WORK INSTRUCTIONS> Nothing in the records may be altered, and no picture may be included. Restate them in full.

Dataset entries>
=== Section Start ===

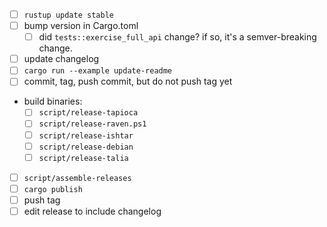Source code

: * [ ] `rustup update stable`
* [ ] bump version in Cargo.toml
  * [ ] did `tests::exercise_full_api` change? if so, it's a semver-breaking change.
* [ ] update changelog
* [ ] `cargo run --example update-readme`
* [ ] commit, tag, push commit, but do not push tag yet
* build binaries:
  * [ ] `script/release-tapioca`
  * [ ] `script/release-raven.ps1`
  * [ ] `script/release-ishtar`
  * [ ] `script/release-debian`
  * [ ] `script/release-talia`
* [ ] `script/assemble-releases`
* [ ] `cargo publish`
* [ ] push tag
* [ ] edit release to include changelog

=== Section End ===

ANSWER BOX>
Source code

: * [ ] `rustup update stable`
* [ ] bump version in Cargo.toml
  * [ ] did `tests::exercise_full_api` change? if so, it's a semver-breaking change.
* [ ] update changelog
* [ ] `cargo run --example update-readme`
* [ ] commit, tag, push commit, but do not push tag yet
* build binaries:
  * [ ] `script/release-tapioca`
  * [ ] `script/release-raven.ps1`
  * [ ] `script/release-ishtar`
  * [ ] `script/release-debian`
  * [ ] `script/release-talia`
* [ ] `script/assemble-releases`
* [ ] `cargo publish`
* [ ] push tag
* [ ] edit release to include changelog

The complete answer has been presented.